+++ Dataset extract

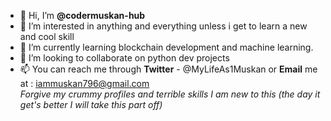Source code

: - 👋 Hi, I’m <b>@codermuskan-hub</b>
- 👀 I’m interested in anything and everything unless i get to learn a new and cool skill
- 🌱 I’m currently learning blockchain development and machine learning.
- 💞️ I’m looking to collaborate on python dev projects 
- 📫 You can reach me through <b>Twitter</b> - @MyLifeAs1Muskan or <b>Email</b> me at : iammuskan796@gmail.com<br>
<I>Forgive my crummy profiles and terrible skills I am new to this (the day it get's better I will take this part off)</I>
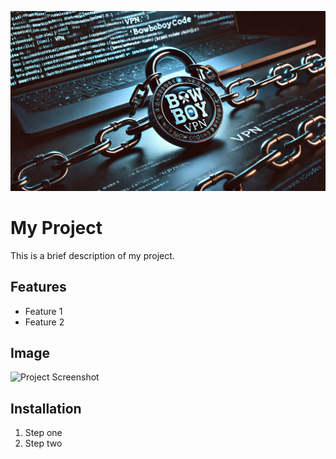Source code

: 

![BowBoyCode Chain](https://github.com/BowBoyCode/Wireguard-Debian/blob/main/bowboycode-vpn.png)




# My Project

This is a brief description of my project.

## Features
- Feature 1
- Feature 2

## Image

![Project Screenshot](https://github.com/username/repo-name/blob/main/path-to-image.png)

## Installation

1. Step one
2. Step two
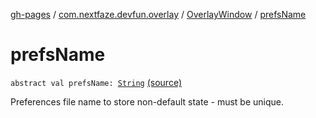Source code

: [gh-pages](../../index.md) / [com.nextfaze.devfun.overlay](../index.md) / [OverlayWindow](index.md) / [prefsName](./prefs-name.md)

# prefsName

`abstract val prefsName: `[`String`](https://kotlinlang.org/api/latest/jvm/stdlib/kotlin/-string/index.html) [(source)](https://github.com/NextFaze/dev-fun/tree/master/devfun/src/main/java/com/nextfaze/devfun/overlay/OverlayWindow.kt#L64)

Preferences file name to store non-default state - must be unique.

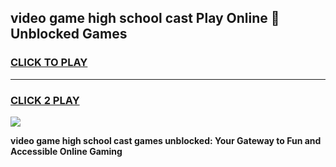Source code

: 
## video game high school cast Play Online 👋 Unblocked Games
<h3>
<a href="https://news.freeplayer.one?title=video_game_high_school_cast&ref=17GH">CLICK TO PLAY</a></h3>
<hr>

<h3>
<a href="https://news.freeplayer.one?title=video_game_high_school_cast&ref=17GH">CLICK 2 PLAY</a>
  
</h3>

<a href="https://news.freeplayer.one?title=video_game_high_school_cast&ref=17GH/"><img src="https://clearcache.store/games.png"></a>


**video game high school cast games unblocked: Your Gateway to Fun and Accessible Online Gaming**
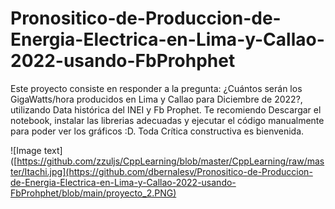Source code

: # Pronositico-de-Produccion-de-Energia-Electrica-en-Lima-y-Callao-2022-usando-FbProhphet
Este proyecto consiste en responder a la pregunta: ¿Cuántos serán los GigaWatts/hora producidos en Lima y Callao para Diciembre de 2022?, utilizando Data histórica del INEI y Fb Prophet.
Te recomiendo Descargar el notebook, instalar las librerias adecuadas y ejecutar el código manualmente para poder ver los gráficos :D.
Toda Crítica constructiva es bienvenida.

![Image text]([https://github.com/zzuljs/CppLearning/blob/master/CppLearning/raw/master/Itachi.jpg](https://github.com/dbernalesv/Pronositico-de-Produccion-de-Energia-Electrica-en-Lima-y-Callao-2022-usando-FbProhphet/blob/main/proyecto_2.PNG)
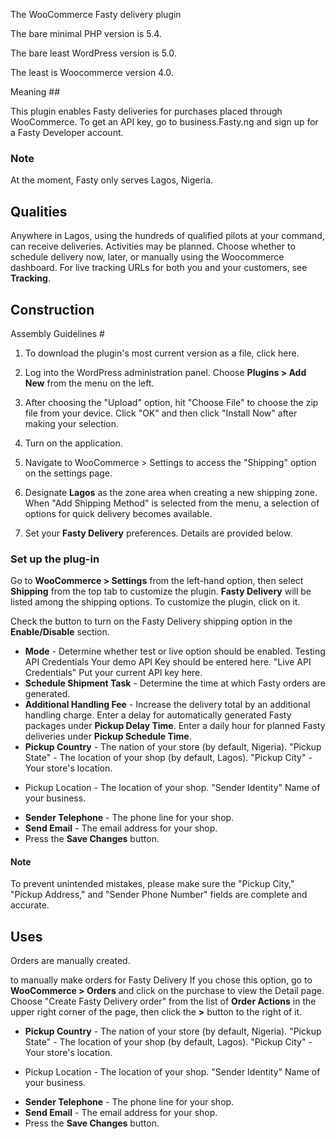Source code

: The WooCommerce Fasty delivery plugin

The bare minimal PHP version is 5.4.

The bare least WordPress version is 5.0.

The least is Woocommerce version 4.0.


Meaning ##

This plugin enables Fasty deliveries for purchases placed through WooCommerce. To get an API key, go to business.Fasty.ng and sign up for a Fasty Developer account.


### Note

At the moment, Fasty only serves Lagos, Nigeria.


## Qualities

Anywhere in Lagos, using the hundreds of qualified pilots at your command, can receive deliveries. Activities may be planned. Choose whether to schedule delivery now, later, or manually using the Woocommerce dashboard. For live tracking URLs for both you and your customers, see **Tracking**.



## Construction

Assembly Guidelines #

1. To download the plugin's most current version as a file, click here.
2. Log into the WordPress administration panel. Choose **Plugins > Add New** from the menu on the left.
3. After choosing the "Upload" option, hit "Choose File" to choose the zip file from your device. Click "OK" and then click "Install Now" after making your selection.
4. Turn on the application.
5. Navigate to WooCommerce > Settings to access the "Shipping" option on the settings page.
6. Designate __Lagos__ as the zone area when creating a new shipping zone. When "Add Shipping Method" is selected from the menu, a selection of options for quick delivery becomes available.


7. Set your **Fasty Delivery** preferences. Details are provided below.

### Set up the plug-in

Go to **WooCommerce > Settings** from the left-hand option, then select **Shipping** from the top tab to customize the plugin. **Fasty Delivery** will be listed among the shipping options. To customize the plugin, click on it.

Check the button to turn on the Fasty Delivery shipping option in the **Enable/Disable** section.
- **Mode** - Determine whether test or live option should be enabled.
Testing API Credentials Your demo API Key should be entered here.
"Live API Credentials" Put your current API key here.
- **Schedule Shipment Task** - Determine the time at which Fasty orders are generated.
- **Additional Handling Fee** - Increase the delivery total by an additional handling charge.
Enter a delay for automatically generated Fasty packages under **Pickup Delay Time**.
Enter a daily hour for planned Fasty deliveries under **Pickup Schedule Time**.
- **Pickup Country** - The nation of your store (by default, Nigeria).
"Pickup State" - The location of your shop (by default, Lagos).
"Pickup City" - Your store's location.
+ Pickup Location - The location of your shop.
"Sender Identity" Name of your business.
- **Sender Telephone** - The phone line for your shop.
- ****Send Email**** - The email address for your shop.
- Press the **Save Changes** button.

#### Note

To prevent unintended mistakes, please make sure the "Pickup City," "Pickup Address," and "Sender Phone Number" fields are complete and accurate.

## Uses

Orders are manually created.


to manually make orders for Fasty Delivery If you chose this option, go to **WooCommerce > Orders** and click on the purchase to view the Detail page. Choose "Create Fasty Delivery order" from the list of **Order Actions** in the upper right corner of the page, then click the **>** button to the right of it.


 - **Pickup Country** - The nation of your store (by default, Nigeria).
"Pickup State" - The location of your shop (by default, Lagos).
"Pickup City" - Your store's location.
+ Pickup Location - The location of your shop.
"Sender Identity" Name of your business.
- **Sender Telephone** - The phone line for your shop.
- ****Send Email**** - The email address for your shop.
- Press the **Save Changes** button.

++++++

- **Problem description**
Exclude the pictures. Write out the remaining data exactly.

- **Your response**
Source code

: - 👋 Hi, I’m <b>@codermuskan-hub</b>
- 👀 I’m interested in anything and everything unless i get to learn a new and cool skill
- 🌱 I’m currently learning blockchain development and machine learning.
- 💞️ I’m looking to collaborate on python dev projects 
- 📫 You can reach me through <b>Twitter</b> - @MyLifeAs1Muskan or <b>Email</b> me at : iammuskan796@gmail.com<br>
<I>Forgive my crummy profiles and terrible skills I am new to this (the day it get's better I will take this part off)</I>
Source code

: 

![BowBoyCode Chain](https://github.com/BowBoyCode/Wireguard-Debian/blob/main/bowboycode-vpn.png)




# My Project

This is a brief description of my project.

## Features
- Feature 1
- Feature 2

## Image

![Project Screenshot](https://github.com/username/repo-name/blob/main/path-to-image.png)

## Installation

1. Step one
2. Step two
Source code

: [gh-pages](../../index.md) / [com.nextfaze.devfun.overlay](../index.md) / [OverlayWindow](index.md) / [prefsName](./prefs-name.md)

# prefsName

`abstract val prefsName: `[`String`](https://kotlinlang.org/api/latest/jvm/stdlib/kotlin/-string/index.html) [(source)](https://github.com/NextFaze/dev-fun/tree/master/devfun/src/main/java/com/nextfaze/devfun/overlay/OverlayWindow.kt#L64)

Preferences file name to store non-default state - must be unique.

Source code

: 
## video game high school cast Play Online 👋 Unblocked Games
<h3>
<a href="https://news.freeplayer.one?title=video_game_high_school_cast&ref=17GH">CLICK TO PLAY</a></h3>
<hr>

<h3>
<a href="https://news.freeplayer.one?title=video_game_high_school_cast&ref=17GH">CLICK 2 PLAY</a>
  
</h3>

<a href="https://news.freeplayer.one?title=video_game_high_school_cast&ref=17GH/"><img src="https://clearcache.store/games.png"></a>


**video game high school cast games unblocked: Your Gateway to Fun and Accessible Online Gaming**
Source code

: # Pronositico-de-Produccion-de-Energia-Electrica-en-Lima-y-Callao-2022-usando-FbProhphet
Este proyecto consiste en responder a la pregunta: ¿Cuántos serán los GigaWatts/hora producidos en Lima y Callao para Diciembre de 2022?, utilizando Data histórica del INEI y Fb Prophet.
Te recomiendo Descargar el notebook, instalar las librerias adecuadas y ejecutar el código manualmente para poder ver los gráficos :D.
Toda Crítica constructiva es bienvenida.

![Image text]([https://github.com/zzuljs/CppLearning/blob/master/CppLearning/raw/master/Itachi.jpg](https://github.com/dbernalesv/Pronositico-de-Produccion-de-Energia-Electrica-en-Lima-y-Callao-2022-usando-FbProhphet/blob/main/proyecto_2.PNG)
Source code

: The WooCommerce Fasty delivery plugin

The bare minimal PHP version is 5.4.

The bare least WordPress version is 5.0.

The least is Woocommerce version 4.0.


Meaning ##

This plugin enables Fasty deliveries for purchases placed through WooCommerce. To get an API key, go to business.Fasty.ng and sign up for a Fasty Developer account.


### Note

At the moment, Fasty only serves Lagos, Nigeria.


## Qualities

Anywhere in Lagos, using the hundreds of qualified pilots at your command, can receive deliveries. Activities may be planned. Choose whether to schedule delivery now, later, or manually using the Woocommerce dashboard. For live tracking URLs for both you and your customers, see **Tracking**.



## Construction

Assembly Guidelines #

1. To download the plugin's most current version as a file, click here.
2. Log into the WordPress administration panel. Choose **Plugins > Add New** from the menu on the left.
3. After choosing the "Upload" option, hit "Choose File" to choose the zip file from your device. Click "OK" and then click "Install Now" after making your selection.
4. Turn on the application.
5. Navigate to WooCommerce > Settings to access the "Shipping" option on the settings page.
6. Designate __Lagos__ as the zone area when creating a new shipping zone. When "Add Shipping Method" is selected from the menu, a selection of options for quick delivery becomes available.


7. Set your **Fasty Delivery** preferences. Details are provided below.

### Set up the plug-in

Go to **WooCommerce > Settings** from the left-hand option, then select **Shipping** from the top tab to customize the plugin. **Fasty Delivery** will be listed among the shipping options. To customize the plugin, click on it.

Check the button to turn on the Fasty Delivery shipping option in the **Enable/Disable** section.
- **Mode** - Determine whether test or live option should be enabled.
Testing API Credentials Your demo API Key should be entered here.
"Live API Credentials" Put your current API key here.
- **Schedule Shipment Task** - Determine the time at which Fasty orders are generated.
- **Additional Handling Fee** - Increase the delivery total by an additional handling charge.
Enter a delay for automatically generated Fasty packages under **Pickup Delay Time**.
Enter a daily hour for planned Fasty deliveries under **Pickup Schedule Time**.
- **Pickup Country** - The nation of your store (by default, Nigeria).
"Pickup State" - The location of your shop (by default, Lagos).
"Pickup City" - Your store's location.
+ Pickup Location - The location of your shop.
"Sender Identity" Name of your business.
- **Sender Telephone** - The phone line for your shop.
- ****Send Email**** - The email address for your shop.
- Press the **Save Changes** button.

#### Note

To prevent unintended mistakes, please make sure the "Pickup City," "Pickup Address," and "Sender Phone Number" fields are complete and accurate.

## Uses

Orders are manually created.


to manually make orders for Fasty Delivery If you chose this option, go to **WooCommerce > Orders** and click on the purchase to view the Detail page. Choose "Create Fasty Delivery order" from the list of **Order Actions** in the upper right corner of the page, then click the **>** button to the right of it.


 - **Pickup Country** - The nation of your store (by default, Nigeria).
"Pickup State" - The location of your shop (by default, Lagos).
"Pickup City" - Your store's location.
+ Pickup Location - The location of your shop.
"Sender Identity" Name of your business.
- **Sender Telephone** - The phone line for your shop.
- ****Send Email**** - The email address for your shop.
- Press the **Save Changes** button.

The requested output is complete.